Re: [patch #5583] NPAR TESTS
John Darrington
Re: [patch #5583] NPAR TESTS
Sat, 9 Dec 2006 11:14:40 +0900
Mutt/1.5.4i
On Thu, Dec 07, 2006 at 05:28:37PM +0000, Jason H Stover wrote:
Follow-up Comment #5, patch #5583 (project pspp):
I checked a couple of the tests out. It looks like SPSS is doing
something odd. I attached a file with comments. I'm not sure what
to do about this. The SPSS output is misleading, though not necessarily
"wrong", if we accept its inconsistent changes in what hypothesis it tests
in
different situations. But I don't want to mislead any users.
Your comments is consistent with the SPSS documentation which says:
"The direction of the one-tailed test depends on the observed
proportion in the first category. If the observered proportion is
more than the test proportion, the significance of observing that
many or more in the first category is reported.
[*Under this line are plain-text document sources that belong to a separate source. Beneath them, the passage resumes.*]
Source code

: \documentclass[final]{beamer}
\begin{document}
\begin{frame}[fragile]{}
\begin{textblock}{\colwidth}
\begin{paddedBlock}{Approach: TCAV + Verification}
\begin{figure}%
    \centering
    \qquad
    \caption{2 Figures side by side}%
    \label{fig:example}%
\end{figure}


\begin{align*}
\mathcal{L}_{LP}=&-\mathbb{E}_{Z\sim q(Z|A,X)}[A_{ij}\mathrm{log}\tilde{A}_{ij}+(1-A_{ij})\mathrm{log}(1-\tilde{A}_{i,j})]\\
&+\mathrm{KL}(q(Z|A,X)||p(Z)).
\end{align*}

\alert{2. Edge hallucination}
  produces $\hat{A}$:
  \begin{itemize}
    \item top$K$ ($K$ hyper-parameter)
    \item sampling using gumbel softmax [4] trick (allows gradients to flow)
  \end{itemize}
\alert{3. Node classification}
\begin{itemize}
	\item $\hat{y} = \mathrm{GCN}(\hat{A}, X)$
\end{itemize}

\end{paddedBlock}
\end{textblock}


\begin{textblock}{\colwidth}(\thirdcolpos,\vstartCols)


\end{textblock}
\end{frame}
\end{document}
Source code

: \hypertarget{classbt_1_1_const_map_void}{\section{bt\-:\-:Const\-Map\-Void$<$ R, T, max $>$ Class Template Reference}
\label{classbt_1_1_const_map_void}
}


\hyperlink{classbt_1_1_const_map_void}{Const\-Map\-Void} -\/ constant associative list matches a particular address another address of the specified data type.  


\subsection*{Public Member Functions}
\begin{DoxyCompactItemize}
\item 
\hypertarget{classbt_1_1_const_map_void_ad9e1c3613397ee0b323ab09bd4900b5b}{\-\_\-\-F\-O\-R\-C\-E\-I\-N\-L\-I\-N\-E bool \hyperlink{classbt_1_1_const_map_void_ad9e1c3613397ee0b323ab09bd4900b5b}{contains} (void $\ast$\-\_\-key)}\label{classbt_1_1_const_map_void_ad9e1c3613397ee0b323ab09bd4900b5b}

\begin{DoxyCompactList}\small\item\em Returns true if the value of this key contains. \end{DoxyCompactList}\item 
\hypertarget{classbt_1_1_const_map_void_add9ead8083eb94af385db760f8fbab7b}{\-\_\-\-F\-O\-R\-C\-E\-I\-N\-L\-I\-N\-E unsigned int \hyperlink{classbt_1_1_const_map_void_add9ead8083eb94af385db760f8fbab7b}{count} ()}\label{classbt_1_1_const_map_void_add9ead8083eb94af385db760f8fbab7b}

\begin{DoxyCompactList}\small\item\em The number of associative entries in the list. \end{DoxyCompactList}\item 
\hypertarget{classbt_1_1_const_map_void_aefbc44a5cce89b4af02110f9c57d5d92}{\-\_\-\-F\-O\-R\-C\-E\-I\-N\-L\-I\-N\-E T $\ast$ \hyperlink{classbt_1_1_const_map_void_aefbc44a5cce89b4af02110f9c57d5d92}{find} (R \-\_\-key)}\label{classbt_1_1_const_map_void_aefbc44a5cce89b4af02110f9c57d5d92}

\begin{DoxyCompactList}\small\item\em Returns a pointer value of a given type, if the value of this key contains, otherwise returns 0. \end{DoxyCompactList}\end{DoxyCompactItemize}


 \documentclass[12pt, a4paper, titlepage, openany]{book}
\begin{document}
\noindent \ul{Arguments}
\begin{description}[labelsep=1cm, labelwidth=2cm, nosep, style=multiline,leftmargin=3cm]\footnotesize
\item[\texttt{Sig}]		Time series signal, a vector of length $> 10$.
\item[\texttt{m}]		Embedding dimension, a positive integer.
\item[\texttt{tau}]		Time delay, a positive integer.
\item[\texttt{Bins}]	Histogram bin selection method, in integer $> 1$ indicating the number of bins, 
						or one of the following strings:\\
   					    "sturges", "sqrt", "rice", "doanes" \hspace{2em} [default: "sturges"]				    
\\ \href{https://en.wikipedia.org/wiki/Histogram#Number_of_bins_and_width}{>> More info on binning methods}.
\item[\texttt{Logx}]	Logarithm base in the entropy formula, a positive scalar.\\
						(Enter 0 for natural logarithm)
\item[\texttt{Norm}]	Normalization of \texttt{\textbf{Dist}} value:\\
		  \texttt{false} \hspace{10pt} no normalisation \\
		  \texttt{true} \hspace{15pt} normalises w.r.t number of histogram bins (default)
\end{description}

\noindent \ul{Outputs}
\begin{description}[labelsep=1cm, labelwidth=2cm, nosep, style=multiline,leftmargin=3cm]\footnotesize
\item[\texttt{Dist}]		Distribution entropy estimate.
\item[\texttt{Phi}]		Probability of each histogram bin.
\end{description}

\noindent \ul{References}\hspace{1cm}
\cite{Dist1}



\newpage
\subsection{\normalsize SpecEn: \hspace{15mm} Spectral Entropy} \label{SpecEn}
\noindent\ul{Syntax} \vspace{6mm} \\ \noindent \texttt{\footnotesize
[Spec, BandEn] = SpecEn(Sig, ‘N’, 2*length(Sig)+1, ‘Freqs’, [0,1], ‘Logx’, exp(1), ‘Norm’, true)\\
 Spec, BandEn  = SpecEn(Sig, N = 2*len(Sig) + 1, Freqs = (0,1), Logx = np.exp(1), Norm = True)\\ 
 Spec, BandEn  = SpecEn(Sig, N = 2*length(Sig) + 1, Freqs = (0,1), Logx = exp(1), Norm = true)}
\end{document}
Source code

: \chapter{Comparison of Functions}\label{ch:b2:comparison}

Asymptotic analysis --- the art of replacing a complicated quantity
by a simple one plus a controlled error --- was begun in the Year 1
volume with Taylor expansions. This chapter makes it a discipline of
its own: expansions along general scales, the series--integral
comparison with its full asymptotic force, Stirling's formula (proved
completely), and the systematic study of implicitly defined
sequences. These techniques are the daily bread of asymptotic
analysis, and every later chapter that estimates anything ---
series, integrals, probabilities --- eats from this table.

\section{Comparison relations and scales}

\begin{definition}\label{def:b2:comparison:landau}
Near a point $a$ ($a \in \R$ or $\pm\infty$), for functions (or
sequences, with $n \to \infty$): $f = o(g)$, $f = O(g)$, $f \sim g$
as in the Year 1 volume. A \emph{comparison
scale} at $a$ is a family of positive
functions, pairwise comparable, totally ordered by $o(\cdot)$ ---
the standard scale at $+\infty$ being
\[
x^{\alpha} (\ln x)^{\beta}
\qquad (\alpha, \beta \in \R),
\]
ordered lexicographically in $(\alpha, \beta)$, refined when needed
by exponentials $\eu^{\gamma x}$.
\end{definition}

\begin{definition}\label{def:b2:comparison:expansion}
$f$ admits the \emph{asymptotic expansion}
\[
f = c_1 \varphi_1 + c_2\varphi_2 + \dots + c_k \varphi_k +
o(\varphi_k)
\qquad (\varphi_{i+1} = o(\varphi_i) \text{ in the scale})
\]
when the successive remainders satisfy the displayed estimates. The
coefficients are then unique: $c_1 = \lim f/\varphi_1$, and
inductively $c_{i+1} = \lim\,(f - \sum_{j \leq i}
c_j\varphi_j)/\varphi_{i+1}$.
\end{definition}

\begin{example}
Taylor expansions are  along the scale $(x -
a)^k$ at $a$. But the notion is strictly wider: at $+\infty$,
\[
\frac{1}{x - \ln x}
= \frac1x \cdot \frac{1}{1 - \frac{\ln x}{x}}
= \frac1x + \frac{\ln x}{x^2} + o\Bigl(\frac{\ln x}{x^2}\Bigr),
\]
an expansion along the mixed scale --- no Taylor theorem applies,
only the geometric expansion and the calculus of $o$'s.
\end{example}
If the observed
proportion is less than or equal to the test proportion, the
significance of observing that many or fewer in the first category is
reported. In other words, the test is always done in the observed
direction."
The calculations in my patch don't have any problem with the two
particular examples you mentioned. Later ones however have problems:
DATA LIST LIST NOTABLE /x * w *.
BEGIN DATA.
1 11
2 9
END DATA.
WEIGHT BY w.
NPAR TESTS
/BINOMIAL(0.6) = x
Gives:
5.1 NPAR TESTS. Binomial Test
+-+------#--------+--+--------------+----------+---------------------+
| | #Category| N|Observed Prop.|Test Prop.|Exact Sig. (1-tailed)|
+-+------#--------+--+--------------+----------+---------------------+
|x|Group1# 1.00|11| .550| .600| .404|
| |Group2# 2.00| 9| .450| | |
| |Total # |20| 1.00| | |
+-+------#--------+--+--------------+----------+---------------------+
And the cumulative Binomial Distribution for p = 0.6, n = 20, x = 11 ,
is indeed 0.404.
But the formula given in Algorithms says (as I understand it) to use
the binomial cdf for p = 0.4, n = 20, x = 9. That answer is 0.755
It seems that the book is saying to reverse the test if the observed
proportion >= 0.5, whereas SPSS and its documentation is reversing the
test if the observed proportion >= p
Also, there is what I think is a seperate issue: The book says the
answer is infact not the binomial cdf, but (2 * cdf - B(k;n,p) )/2 ---
this seems to be a "correction for continuity" which Siegel &
Castellen (Chapter 4) says is necessary for the asymptotic
approximation, but they don't mention it for the exact case.
So I'm confused. But I'm fast coming to the conclusion that the book
is completely wrong.
J'